When the string "blob" occurs in a line of the records, show that line.

================

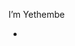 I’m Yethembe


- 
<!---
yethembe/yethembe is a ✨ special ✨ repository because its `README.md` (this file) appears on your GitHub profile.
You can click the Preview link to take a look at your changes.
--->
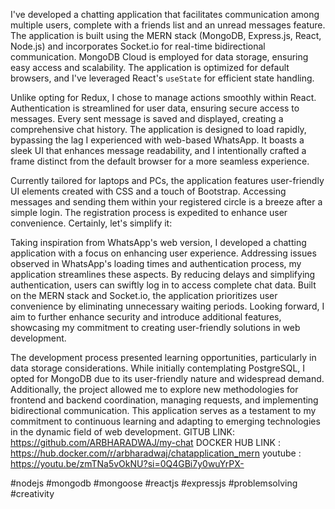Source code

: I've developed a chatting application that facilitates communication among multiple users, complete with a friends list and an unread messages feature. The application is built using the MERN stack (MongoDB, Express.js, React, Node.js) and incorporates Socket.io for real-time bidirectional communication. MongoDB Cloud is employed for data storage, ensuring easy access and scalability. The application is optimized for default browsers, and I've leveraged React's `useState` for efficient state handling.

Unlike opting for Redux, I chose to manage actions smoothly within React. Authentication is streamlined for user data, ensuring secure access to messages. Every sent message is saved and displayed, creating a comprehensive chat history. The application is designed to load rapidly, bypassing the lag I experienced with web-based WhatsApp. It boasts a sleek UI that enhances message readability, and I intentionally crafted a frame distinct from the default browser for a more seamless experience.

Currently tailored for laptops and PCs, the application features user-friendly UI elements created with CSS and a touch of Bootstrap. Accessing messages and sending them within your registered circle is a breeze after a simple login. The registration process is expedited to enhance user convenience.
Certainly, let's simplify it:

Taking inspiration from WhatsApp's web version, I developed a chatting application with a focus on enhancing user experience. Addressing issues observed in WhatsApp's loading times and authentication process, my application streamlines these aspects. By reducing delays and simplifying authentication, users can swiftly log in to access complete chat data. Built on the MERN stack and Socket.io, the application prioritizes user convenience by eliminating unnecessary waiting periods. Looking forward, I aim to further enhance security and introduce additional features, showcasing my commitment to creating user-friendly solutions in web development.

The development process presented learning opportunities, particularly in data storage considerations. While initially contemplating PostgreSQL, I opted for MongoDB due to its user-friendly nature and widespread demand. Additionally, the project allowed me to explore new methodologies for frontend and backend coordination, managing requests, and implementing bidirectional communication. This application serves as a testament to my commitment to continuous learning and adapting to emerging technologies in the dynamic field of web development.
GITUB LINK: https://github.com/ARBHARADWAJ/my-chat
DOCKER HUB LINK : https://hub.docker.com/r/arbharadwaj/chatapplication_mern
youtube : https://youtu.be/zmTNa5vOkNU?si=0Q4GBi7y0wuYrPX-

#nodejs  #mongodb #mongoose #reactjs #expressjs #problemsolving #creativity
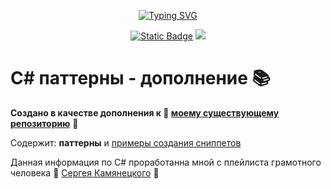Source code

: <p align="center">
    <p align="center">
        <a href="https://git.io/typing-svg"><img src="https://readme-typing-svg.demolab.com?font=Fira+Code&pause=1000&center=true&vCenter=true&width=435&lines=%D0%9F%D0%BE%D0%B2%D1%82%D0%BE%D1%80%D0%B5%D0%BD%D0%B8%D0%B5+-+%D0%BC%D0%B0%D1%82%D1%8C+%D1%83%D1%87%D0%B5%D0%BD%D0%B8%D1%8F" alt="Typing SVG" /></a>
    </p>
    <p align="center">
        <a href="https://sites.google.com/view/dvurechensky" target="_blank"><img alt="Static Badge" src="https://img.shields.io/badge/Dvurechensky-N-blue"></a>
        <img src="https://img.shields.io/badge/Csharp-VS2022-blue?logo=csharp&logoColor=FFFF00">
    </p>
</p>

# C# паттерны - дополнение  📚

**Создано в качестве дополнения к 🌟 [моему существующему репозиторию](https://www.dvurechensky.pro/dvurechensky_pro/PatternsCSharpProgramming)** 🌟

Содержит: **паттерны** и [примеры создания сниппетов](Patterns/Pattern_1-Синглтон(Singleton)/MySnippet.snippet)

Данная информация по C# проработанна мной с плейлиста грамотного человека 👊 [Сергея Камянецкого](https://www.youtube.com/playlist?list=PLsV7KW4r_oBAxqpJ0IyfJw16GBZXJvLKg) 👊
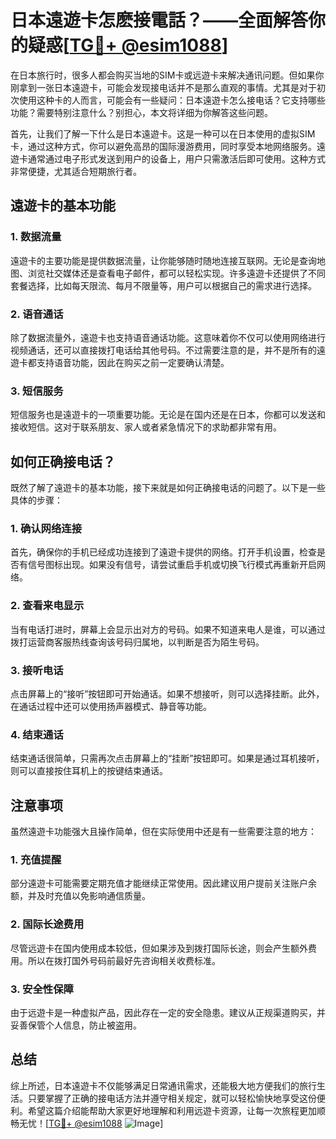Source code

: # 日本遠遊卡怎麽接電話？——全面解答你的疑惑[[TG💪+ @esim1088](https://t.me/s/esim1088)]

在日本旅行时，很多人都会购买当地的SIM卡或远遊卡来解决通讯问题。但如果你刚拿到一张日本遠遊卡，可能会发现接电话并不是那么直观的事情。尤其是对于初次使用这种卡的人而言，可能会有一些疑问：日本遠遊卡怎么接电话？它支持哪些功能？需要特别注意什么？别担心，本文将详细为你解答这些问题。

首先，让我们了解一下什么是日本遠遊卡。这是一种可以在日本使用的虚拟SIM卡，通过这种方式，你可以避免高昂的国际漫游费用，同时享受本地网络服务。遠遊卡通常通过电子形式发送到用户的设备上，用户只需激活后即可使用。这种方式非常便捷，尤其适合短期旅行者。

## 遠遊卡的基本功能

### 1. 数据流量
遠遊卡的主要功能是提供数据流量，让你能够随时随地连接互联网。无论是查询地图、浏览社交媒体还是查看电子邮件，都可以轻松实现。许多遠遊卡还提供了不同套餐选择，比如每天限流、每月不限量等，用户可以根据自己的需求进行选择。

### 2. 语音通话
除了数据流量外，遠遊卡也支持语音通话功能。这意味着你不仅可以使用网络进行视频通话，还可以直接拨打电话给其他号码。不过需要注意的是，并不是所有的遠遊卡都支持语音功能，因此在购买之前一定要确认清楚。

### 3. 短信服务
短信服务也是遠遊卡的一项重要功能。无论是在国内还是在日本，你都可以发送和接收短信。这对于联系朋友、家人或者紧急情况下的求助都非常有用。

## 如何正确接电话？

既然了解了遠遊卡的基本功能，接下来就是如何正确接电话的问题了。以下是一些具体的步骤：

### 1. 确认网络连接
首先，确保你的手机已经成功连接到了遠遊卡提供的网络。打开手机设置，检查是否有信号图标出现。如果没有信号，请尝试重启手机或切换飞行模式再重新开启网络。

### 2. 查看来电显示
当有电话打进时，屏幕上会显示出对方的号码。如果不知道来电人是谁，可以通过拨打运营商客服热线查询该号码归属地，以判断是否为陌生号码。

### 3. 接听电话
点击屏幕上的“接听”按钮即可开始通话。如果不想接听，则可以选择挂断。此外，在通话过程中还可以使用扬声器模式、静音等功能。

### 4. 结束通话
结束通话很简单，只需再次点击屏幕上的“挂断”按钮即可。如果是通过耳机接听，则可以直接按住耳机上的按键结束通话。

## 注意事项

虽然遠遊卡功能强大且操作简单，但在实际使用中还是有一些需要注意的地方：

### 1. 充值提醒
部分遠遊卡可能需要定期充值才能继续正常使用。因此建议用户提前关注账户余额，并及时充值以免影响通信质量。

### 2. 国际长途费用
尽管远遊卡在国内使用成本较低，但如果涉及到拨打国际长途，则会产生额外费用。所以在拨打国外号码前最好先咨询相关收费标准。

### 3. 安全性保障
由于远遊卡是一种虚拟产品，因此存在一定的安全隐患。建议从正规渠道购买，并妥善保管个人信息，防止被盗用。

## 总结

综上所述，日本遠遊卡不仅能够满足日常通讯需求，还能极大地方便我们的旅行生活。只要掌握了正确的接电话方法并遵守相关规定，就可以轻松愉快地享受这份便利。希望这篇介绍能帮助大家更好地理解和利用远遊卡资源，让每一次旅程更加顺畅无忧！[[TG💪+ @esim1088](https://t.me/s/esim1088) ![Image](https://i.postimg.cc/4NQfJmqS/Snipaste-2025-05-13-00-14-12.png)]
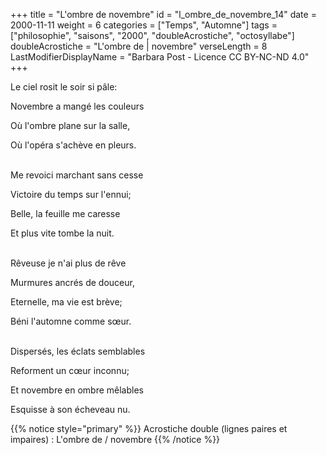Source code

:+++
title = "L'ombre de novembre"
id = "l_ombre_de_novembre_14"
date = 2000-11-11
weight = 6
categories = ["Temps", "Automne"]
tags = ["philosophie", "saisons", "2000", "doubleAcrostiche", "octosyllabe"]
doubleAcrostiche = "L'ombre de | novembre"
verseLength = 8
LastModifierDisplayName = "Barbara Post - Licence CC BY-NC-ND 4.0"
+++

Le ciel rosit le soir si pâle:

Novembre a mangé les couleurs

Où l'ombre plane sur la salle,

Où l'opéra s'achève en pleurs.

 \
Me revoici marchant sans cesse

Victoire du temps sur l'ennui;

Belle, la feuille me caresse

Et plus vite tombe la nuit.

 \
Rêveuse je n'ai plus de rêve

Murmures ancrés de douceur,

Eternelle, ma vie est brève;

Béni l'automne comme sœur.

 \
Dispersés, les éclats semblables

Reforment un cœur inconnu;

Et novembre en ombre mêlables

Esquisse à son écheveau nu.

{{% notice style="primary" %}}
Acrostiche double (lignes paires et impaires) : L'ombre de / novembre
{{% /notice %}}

================

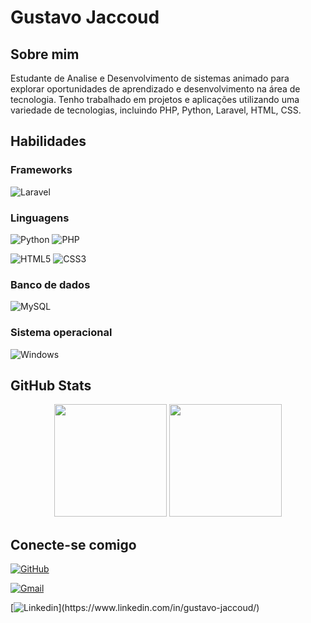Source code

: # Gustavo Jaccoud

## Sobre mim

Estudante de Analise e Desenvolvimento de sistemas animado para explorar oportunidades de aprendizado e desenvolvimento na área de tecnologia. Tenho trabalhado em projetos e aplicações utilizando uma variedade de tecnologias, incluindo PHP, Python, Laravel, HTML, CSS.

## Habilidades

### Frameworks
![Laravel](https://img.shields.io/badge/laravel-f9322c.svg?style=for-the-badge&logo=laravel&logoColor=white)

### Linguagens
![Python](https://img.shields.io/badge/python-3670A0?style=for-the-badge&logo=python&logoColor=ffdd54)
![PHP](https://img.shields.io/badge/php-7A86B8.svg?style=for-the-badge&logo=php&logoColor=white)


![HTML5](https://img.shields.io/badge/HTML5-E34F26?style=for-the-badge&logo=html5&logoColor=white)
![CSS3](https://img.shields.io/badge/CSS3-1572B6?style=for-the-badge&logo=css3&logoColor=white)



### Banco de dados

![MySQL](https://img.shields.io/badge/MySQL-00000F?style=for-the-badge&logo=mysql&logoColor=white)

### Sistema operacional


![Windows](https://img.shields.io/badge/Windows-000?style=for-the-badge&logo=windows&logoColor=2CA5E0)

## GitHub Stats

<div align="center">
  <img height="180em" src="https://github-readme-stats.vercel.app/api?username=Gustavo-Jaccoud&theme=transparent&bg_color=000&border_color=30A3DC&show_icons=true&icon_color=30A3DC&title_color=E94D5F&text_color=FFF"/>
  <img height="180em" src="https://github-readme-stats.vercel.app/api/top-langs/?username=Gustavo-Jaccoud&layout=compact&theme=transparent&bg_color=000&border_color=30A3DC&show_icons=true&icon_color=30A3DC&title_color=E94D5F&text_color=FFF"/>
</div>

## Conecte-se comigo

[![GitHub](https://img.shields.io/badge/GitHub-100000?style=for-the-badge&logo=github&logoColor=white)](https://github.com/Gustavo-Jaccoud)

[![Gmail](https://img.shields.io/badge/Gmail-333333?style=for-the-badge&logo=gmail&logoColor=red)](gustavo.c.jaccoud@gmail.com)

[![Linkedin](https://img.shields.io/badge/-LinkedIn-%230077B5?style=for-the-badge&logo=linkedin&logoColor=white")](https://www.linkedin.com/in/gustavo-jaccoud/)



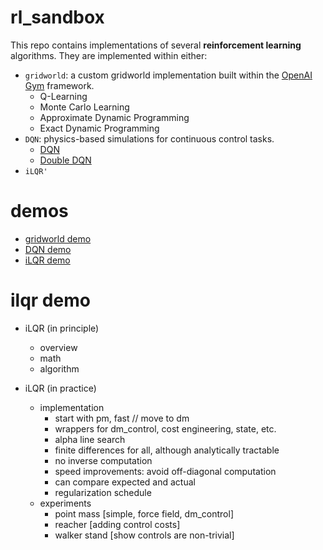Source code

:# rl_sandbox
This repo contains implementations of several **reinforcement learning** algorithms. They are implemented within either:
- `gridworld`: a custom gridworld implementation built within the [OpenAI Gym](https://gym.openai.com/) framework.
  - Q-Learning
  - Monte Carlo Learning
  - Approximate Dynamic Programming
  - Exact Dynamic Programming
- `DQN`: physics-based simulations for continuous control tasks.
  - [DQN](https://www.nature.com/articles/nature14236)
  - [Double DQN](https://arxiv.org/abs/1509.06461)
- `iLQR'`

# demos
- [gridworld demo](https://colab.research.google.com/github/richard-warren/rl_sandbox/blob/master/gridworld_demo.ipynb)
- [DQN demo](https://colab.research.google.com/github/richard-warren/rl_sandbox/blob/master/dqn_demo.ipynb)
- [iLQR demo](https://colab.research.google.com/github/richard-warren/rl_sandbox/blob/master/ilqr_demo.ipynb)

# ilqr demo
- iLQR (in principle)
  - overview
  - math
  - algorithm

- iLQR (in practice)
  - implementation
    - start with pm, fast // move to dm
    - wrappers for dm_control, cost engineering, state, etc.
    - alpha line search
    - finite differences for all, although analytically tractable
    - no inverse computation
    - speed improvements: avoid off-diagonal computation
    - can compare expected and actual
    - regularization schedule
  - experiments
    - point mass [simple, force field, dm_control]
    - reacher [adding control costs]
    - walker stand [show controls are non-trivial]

================

_THE COMPLETED TASK_
- [gridworld demo](https://colab.research.google.com/github/richard-warren/rl_sandbox/blob/master/gridworld_demo.ipynb)
- [DQN demo](https://colab.research.google.com/github/richard-warren/rl_sandbox/blob/master/dqn_demo.ipynb)
- [iLQR demo](https://colab.research.google.com/github/richard-warren/rl_sandbox/blob/master/ilqr_demo.ipynb)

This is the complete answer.